# Pipelines for NLP Tasks

In [2]:
import transformers
from transformers import pipeline

  from .autonotebook import tqdm as notebook_tqdm


In [3]:
print(transformers.__version__)

4.44.0


## Loading Tasks

The task defining which pipeline will be returned. Currently accepted tasks are:
    
    - `"audio-classification"`: will return a [`AudioClassificationPipeline`].
    - `"automatic-speech-recognition"`: will return a [`AutomaticSpeechRecognitionPipeline`].
    - `"conversational"`: will return a [`ConversationalPipeline`].
    - `"depth-estimation"`: will return a [`DepthEstimationPipeline`].
    - `"document-question-answering"`: will return a [`DocumentQuestionAnsweringPipeline`].
    - `"feature-extraction"`: will return a [`FeatureExtractionPipeline`].
    - `"fill-mask"`: will return a [`FillMaskPipeline`]:.
    - `"image-classification"`: will return a [`ImageClassificationPipeline`].
    - `"image-segmentation"`: will return a [`ImageSegmentationPipeline`].
    - `"image-to-text"`: will return a [`ImageToTextPipeline`].
    - `"object-detection"`: will return a [`ObjectDetectionPipeline`].
    - `"question-answering"`: will return a [`QuestionAnsweringPipeline`].
    - `"summarization"`: will return a [`SummarizationPipeline`].
    - `"table-question-answering"`: will return a [`TableQuestionAnsweringPipeline`].
    - `"text2text-generation"`: will return a [`Text2TextGenerationPipeline`].
    - `"text-classification"` (alias `"sentiment-analysis"` available): will return a
      [`TextClassificationPipeline`].
    - `"text-generation"`: will return a [`TextGenerationPipeline`]:.
    - `"token-classification"` (alias `"ner"` available): will return a [`TokenClassificationPipeline`].
    - `"translation"`: will return a [`TranslationPipeline`].
    - `"translation_xx_to_yy"`: will return a [`TranslationPipeline`].
    - `"video-classification"`: will return a [`VideoClassificationPipeline`].
    - `"visual-question-answering"`: will return a [`VisualQuestionAnsweringPipeline`].
    - `"zero-shot-classification"`: will return a [`ZeroShotClassificationPipeline`].
    - `"zero-shot-image-classification"`: will return a [`ZeroShotImageClassificationPipeline`].
    - `"zero-shot-object-detection"`: will return a [`ZeroShotObjectDetectionPipeline`].

## Classification 

### Default Models

In [4]:
pipe = pipeline(task="text-classification",device=0)
pipe("This restaurant is ok")

No model was supplied, defaulted to distilbert/distilbert-base-uncased-finetuned-sst-2-english and revision af0f99b (https://huggingface.co/distilbert/distilbert-base-uncased-finetuned-sst-2-english).
Using a pipeline without specifying a model name and revision in production is not recommended.

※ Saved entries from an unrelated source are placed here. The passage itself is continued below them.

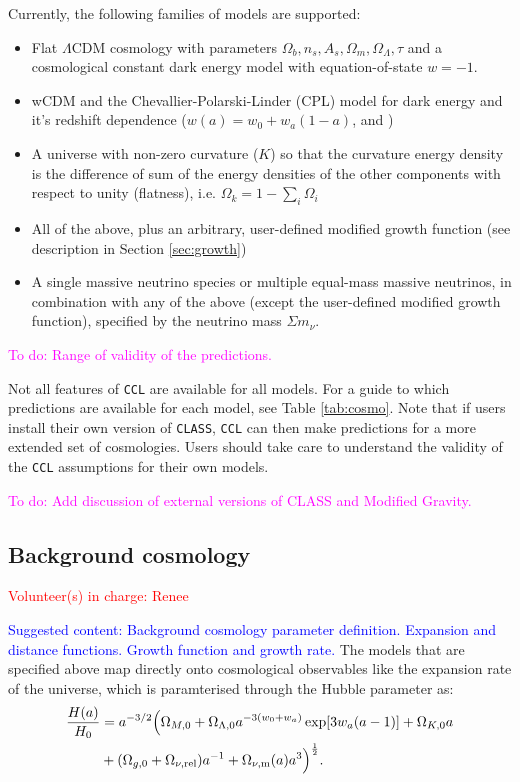 \documentclass[\docopts]{\docclass}
\newcommand{\todo}[1]{\textcolor{magenta}{To do: #1}}
\newcommand{\vol}[1]{\textcolor{red}{Volunteer(s) in charge: #1}}
\newcommand{\cont}[1]{\textcolor{blue}{Suggested content: #1}}
\newcommand{\ccl}{{\tt CCL}\xspace}
\begin{document}
Currently, the following families of models are supported:
\begin{itemize}
 \item Flat $\Lambda$CDM cosmology with parameters $\Omega_b, n_s, A_s, \Omega_m, \Omega_\Lambda, \tau$ and a cosmological constant dark energy model with equation-of-state $w=-1.$
 \item wCDM and the Chevallier-Polarski-Linder (CPL) model for dark energy and it's redshift dependence ($w(a) = w_0+w_a(1-a)$, \citealt{Chevallier01} and \citealt{Linder03})
 \item A universe with non-zero curvature ($K$) so that the curvature energy density is the difference of sum of the energy densities of the other components with respect to unity (flatness), i.e. $\Omega_k = 1- \sum_i \Omega_i$
 \item All of the above, plus an arbitrary, user-defined modified growth function (see description in Section \ref{sec:growth})
  \item A single massive neutrino species or multiple equal-mass massive neutrinos, in combination with any of the above (except the user-defined modified growth function), specified by the neutrino mass $\Sigma m_\nu$.
\end{itemize}

\todo{Range of validity of the predictions.}

Not all features of \ccl are available for all models. For a guide to which predictions are available for each model, see Table \ref{tab:cosmo}. Note that if users install their own version of {\tt CLASS}, {\tt CCL} can then make predictions for a more extended set of cosmologies. Users should take care to understand the validity of the {\tt CCL} assumptions for their own models.



\todo{Add discussion of external versions of CLASS and Modified Gravity.}

\subsection{Background cosmology}
\vol{Renee}

\cont{Background cosmology parameter definition. Expansion and distance functions. Growth function and growth rate.}
The models that are specified above map directly onto cosmological observables like the expansion rate of the universe, which is paramterised through the Hubble parameter as:
\begin{align}\label{eq:Ha}
\frac{H(a)}{H_0} &= a^{-3/2}\Big(\Omega_{M,0}+\Omega_{\Lambda,0} a^{-3(w_0+w_a)}
    \exp[3 w_a (a-1)]+\Omega_{K,0} a \nonumber \\ &+(\Omega_{g,0} + \Omega_{\nu, {\rm rel}}) a^{-1} + \Omega_{\nu, {\rm m}}(a)a^3\Big)^{\frac{1}{2}}.
\end{align}
\end{document}
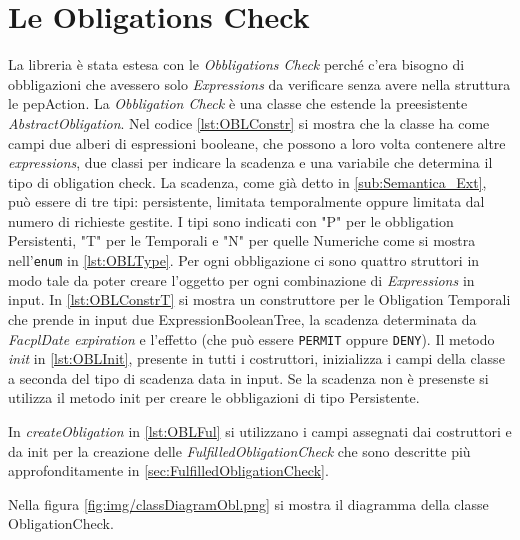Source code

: \section{Le Obligations Check}
\label{sec:Le Obligations Check}
La libreria è stata estesa con le \emph{Obbligations Check} perché c'era bisogno di obbligazioni che avessero solo
\emph{Expressions} da verificare senza avere nella struttura le pepAction.
La \emph{Obbligation Check} è una classe che estende la preesistente \emph{AbstractObligation}.
Nel codice \ref{lst:OBLConstr} si mostra che la classe ha come campi due alberi di espressioni booleane, che possono
a loro volta contenere altre \emph{expressions}, due classi per indicare la scadenza e una variabile che determina
il tipo di obligation check.
La scadenza, come già detto in \ref{sub:Semantica_Ext}, può essere di tre tipi: persistente,
limitata temporalmente oppure limitata dal numero di richieste gestite. I tipi sono indicati con "P" per le obbligation Persistenti,
"T" per le Temporali e "N" per quelle Numeriche come si mostra nell'\texttt{enum} in \ref{lst:OBLType}.
Per ogni obbligazione ci sono quattro struttori in modo tale da poter creare l'oggetto per ogni combinazione di \emph{Expressions}
in input. In \ref{lst:OBLConstrT} si mostra un construttore per le Obligation Temporali che prende in input due ExpressionBooleanTree,
la scadenza determinata da \emph{FacplDate expiration} e l'effetto (che può essere \texttt{PERMIT} oppure \texttt{DENY}).
Il metodo \emph{init} in \ref{lst:OBLInit}, presente in tutti i costruttori, inizializza i campi della classe a seconda del tipo di scadenza data
in input. Se la scadenza non è presenste si utilizza il metodo init per creare le obbligazioni di tipo Persistente.

In \emph{createObligation} in \ref{lst:OBLFul} si utilizzano i campi assegnati dai costruttori
e da init per la creazione delle \emph{FulfilledObligationCheck}
che sono descritte più approfonditamente in \ref{sec:FulfilledObligationCheck}.

Nella figura \ref{fig:img/classDiagramObl.png} si mostra il diagramma della classe ObligationCheck.
\newpage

[{'label': 'POSITIVE', 'score': 0.9998236298561096}]

### Specific Models

Perhaps you want to use a different model for different categories or text types, for example, financial news: https://huggingface.co/ProsusAI/finbert

You can explore more details in the paper: https://arxiv.org/pdf/1908.10063

In [5]:
pipe = pipeline(model="ProsusAI/finbert")

huggingface/tokenizers: The current process just got forked, after parallelism has already been used. Disabling parallelism to avoid deadlocks...
	- Avoid using `tokenizers` before the fork if possible
	- Explicitly set the environment variable TOKENIZERS_PARALLELISM=(true | false)
Hardware accelerator e.g. GPU is available in the environment, but no `device` argument is passed to the `Pipeline` object. Model will be on CPU.


In [6]:
pipe("Shares of food delivery companies surged despite the catastrophic impact of coronavirus on global markets.")

[{'label': 'positive', 'score': 0.9350943565368652}]

In [7]:
tweets = ['Gonna buy AAPL, its about to surge up!',
          'Gotta sell AAPL, its gonna plummet!']

In [8]:
pipe(tweets)

[{'label': 'positive', 'score': 0.523411750793457},
 {'label': 'neutral', 'score': 0.5528597831726074}]

# Named Entity Recognition

Let's explore another NLP task, such as NER - Named Entity Recognition

**Note, this is a much larger model! If you run this it will download about 1.5 GB on to your computer inside of a cache folder!**

In [9]:
pipe = pipeline(task="text-classification")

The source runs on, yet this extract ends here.